Tasi prima casa, detrazioni: mancano 2 miliardi. Rischio stangata

ROMA – Aliquota Tasi che rischia di salire fino al 3.5 per mille e soldi per le detrazioni (annunciate) che non ci sono. Resta il caos sulle tasse sulla casa e resta soprattutto il rischio di una stangata.

Tutta colpa, come spiega di soldi che non ci sono. Perché alla Tasi gonfiata fino al 3.5 per mille bisogna associare una detrazione minima fissata per legge. Il Governo per ora ha messo sul piatto 500 milioni. Briciole che finirebbero per produrre una mini detrazione da 25 euro. Molto meno dei 150 che rappresenterebbero una detrazione reale e percepibile. Ma come trovare quei due miliardi che servirebbero?

Spiega sul Sole 24 Ore Gianni Trovati:

Alla Tasi “gonfiata” fino al 3,5 per mille, ipotizzata in questi giorni nel cantiere delle correzioni alla legge di stabilità per far quadrare i conti, è indispensabile una detrazione minima fissata dalla legge, e modulabile in aumento a livello locale, per evitare di distribuire rincari a pioggia rispetto al 2012. Uno sconto fisso per legge, però, costa parecchio: i 500 milioni già messi sul piatto dalla legge che sarà approvata domani (lunedì, ndr) dal Senato si tradurrebbero in una detrazione da 25 euro per ogni abitazione principale. Quindi per arrivare a una cifra realmente significativa (almeno a 150 euro) servirebbero altri due miliardi.

Per ora, insomma, il quadro è di incertezza e di tensione politica. E l’oggetto è proprio come organizzare il sistema di detrazioni. Ai tempi dell’Imu tutto era fissato per legge: detrazione di 200 euro (che il comune poteva aumentare) sulla prima casa più 50 euro per ogni figlio sotto i 27 anni. E la Tasi? Spiega Trovati che il rischio è quell di detrazioni per una fascia di popolazione molto più ristretta:

Anche alla Tasi serve un meccanismo analogo nelle modalità di funzionamento, perché una detrazione lasciata troppo nel vago dalla legge nazionale rischierebbe di lasciare troppi contribenti “scoperti”, e costretti ad affrontare la “super-Tasi” in tutta la sua forza. Detto in altri termini: se si permette di alzare il tributo al 3,5 per mille a chi «introduce detrazioni», si dà spazio ai Comuni di alzare al massimo l’aliquota generale per l’abitazione principale, prevedendo sconti molto selettivi e rivolti a una minoranza dei contribuenti. Gli altri proprietari si potrebbero così trovare a pagare anche tre-quattro volte più della vecchia Imu.

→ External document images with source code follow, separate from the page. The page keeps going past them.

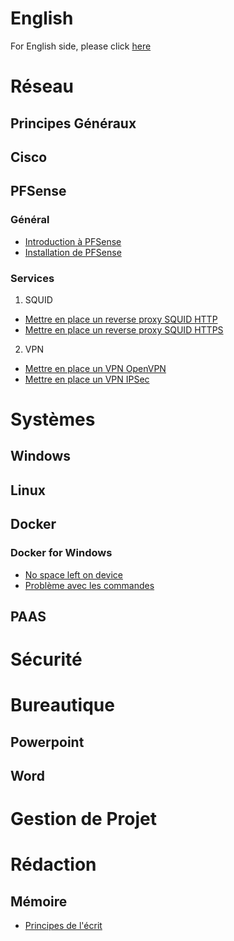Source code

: <!-- TITLE: Accueil -->
<!-- SUBTITLE: Page d'accueil pour les articles en français -->
# English
 For English side, please click   [here](http://wiki.maximegy.ovh/english/home)
# Réseau
## Principes Généraux
## Cisco
## PFSense
### Général
* [Introduction à PFSense](http://wiki.maximegy.ovh/french/reseau/pfsense/introduction_a_pfsense)
* [Installation de PFSense](http://wiki.maximegy.ovh/french/reseau/pfsense/installation_de_pfsense)
### Services
1. SQUID
* [Mettre en place un reverse proxy SQUID HTTP](http://wiki.maximegy.ovh/french/reseau/pfsense/mettre_en_place_un_reverse_proxy_squid_http)
* [Mettre en place un reverse proxy SQUID HTTPS](http://wiki.maximegy.ovh/french/reseau/pfsense/mettre_en_place_un_reverse_proxy_squid_https)
2. VPN
* [Mettre en place un VPN OpenVPN](http://wiki.maximegy.ovh/french/reseau/pfsense/mettre_en_place_un_vpn_openvpn)
* [Mettre en place un VPN IPSec](http://wiki.maximegy.ovh/french/reseau/pfsense/mettre_en_place_un_vpn_ipsec)
# Systèmes
## Windows
## Linux
## Docker
### Docker for Windows
* [No space left on device](http://wiki.maximegy.ovh/french/systemes/docker/docker_for_windows/no_space_left_on_device)
* [Problème avec les commandes](http://wiki.maximegy.ovh/french/systemes/docker/docker_for_windows/path_problem)
## PAAS
# Sécurité
# Bureautique
## Powerpoint
## Word
# Gestion de Projet
# Rédaction
## Mémoire
* [Principes de l'écrit](http://wiki.maximegy.ovh/french/redaction/memoire/principes-de-lecrit)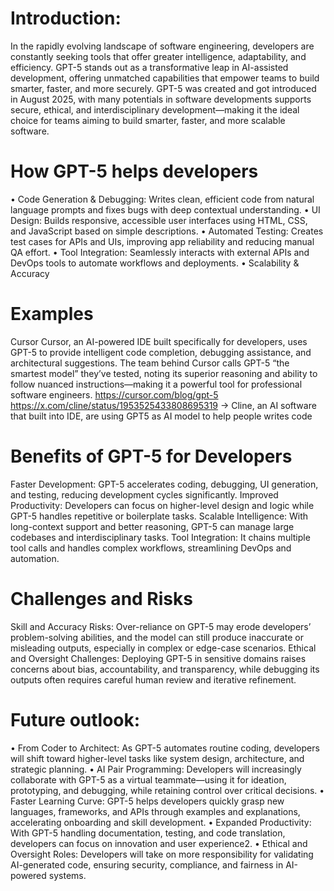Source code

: # Introduction:
 In the rapidly evolving landscape of software engineering, developers are constantly seeking tools that offer greater intelligence, adaptability, and efficiency. GPT-5 stands out as a transformative leap in AI-assisted development, offering unmatched capabilities that empower teams to build smarter, faster, and more securely. 
 GPT-5 was created and got introduced in August 2025, with many potentials in software developments
supports secure, ethical, and interdisciplinary development—making it the ideal choice for teams aiming to build smarter, faster, and more scalable software.

# How GPT-5 helps developers
•	Code Generation & Debugging: Writes clean, efficient code from natural language prompts and fixes bugs with deep contextual understanding.
•	UI Design: Builds responsive, accessible user interfaces using HTML, CSS, and JavaScript based on simple descriptions.
•	Automated Testing: Creates test cases for APIs and UIs, improving app reliability and reducing manual QA effort.
•	Tool Integration: Seamlessly interacts with external APIs and DevOps tools to automate workflows and deployments.
•	Scalability & Accuracy

# Examples
Cursor Cursor, an AI-powered IDE built specifically for developers, uses GPT-5 to provide intelligent code completion, debugging assistance, and architectural suggestions. The team behind Cursor calls GPT-5 “the smartest model” they’ve tested, noting its superior reasoning and ability to follow nuanced instructions—making it a powerful tool for professional software engineers. https://cursor.com/blog/gpt-5
https://x.com/cline/status/1953525433808695319 -> Cline, an AI software that built into IDE, are using GPT5 as AI model to help people writes code

# Benefits of GPT-5 for Developers
Faster Development: GPT-5 accelerates coding, debugging, UI generation, and testing, reducing development cycles significantly.
Improved Productivity: Developers can focus on higher-level design and logic while GPT-5 handles repetitive or boilerplate tasks.
Scalable Intelligence: With long-context support and better reasoning, GPT-5 can manage large codebases and interdisciplinary tasks.
Tool Integration: It chains multiple tool calls and handles complex workflows, streamlining DevOps and automation.

# Challenges and Risks
Skill and Accuracy Risks: Over-reliance on GPT-5 may erode developers’ problem-solving abilities, and the model can still produce inaccurate or misleading outputs, especially in complex or edge-case scenarios.
Ethical and Oversight Challenges: Deploying GPT-5 in sensitive domains raises concerns about bias, accountability, and transparency, while debugging its outputs often requires careful human review and iterative refinement.

# Future outlook:
•	From Coder to Architect: As GPT-5 automates routine coding, developers will shift toward higher-level tasks like system design, architecture, and strategic planning.
•	AI Pair Programming: Developers will increasingly collaborate with GPT-5 as a virtual teammate—using it for ideation, prototyping, and debugging, while retaining control over critical decisions.
•	Faster Learning Curve: GPT-5 helps developers quickly grasp new languages, frameworks, and APIs through examples and explanations, accelerating onboarding and skill development.
•	Expanded Productivity: With GPT-5 handling documentation, testing, and code translation, developers can focus on innovation and user experience2.
•	Ethical and Oversight Roles: Developers will take on more responsibility for validating AI-generated code, ensuring security, compliance, and fairness in AI-powered systems.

L’ipotesi non è accademica, e manovre di questo tipo da parte dei sindaci non sarebbero animate solo da un’opportunistica passione per le tasse, ma piuttosto dall’esigenza di tenere in qualche modo in piedi i conti. La ragione non è difficile da capire: i problemi di bilancio creati dalla Tasi, e riassunti dal miliardo e mezzo in più chiesto dai sindaci, si concentrano nei Comuni dove le aliquote Imu sono salite rispetto ai livelli standard e dove, di conseguenza, anche la Tasi deve crescere per tenere il passo. Proprio questi Comuni, quindi, hanno meno risorse per concedere sconti, e sarebbero più tentati di ridurre al minimo il raggio d’azione delle detrazioni. Non è un problema da poco, se si pensa che l’Imu sull’abitazione principale è cresciuta a Torino, Milano, Brescia, Verona, Genova, Bologna, Modena, Reggio Emilia, Roma, Napoli, Salerno, Palermo, in altri 33 capoluoghi e in oltre 2.300 Comuni medi e piccoli.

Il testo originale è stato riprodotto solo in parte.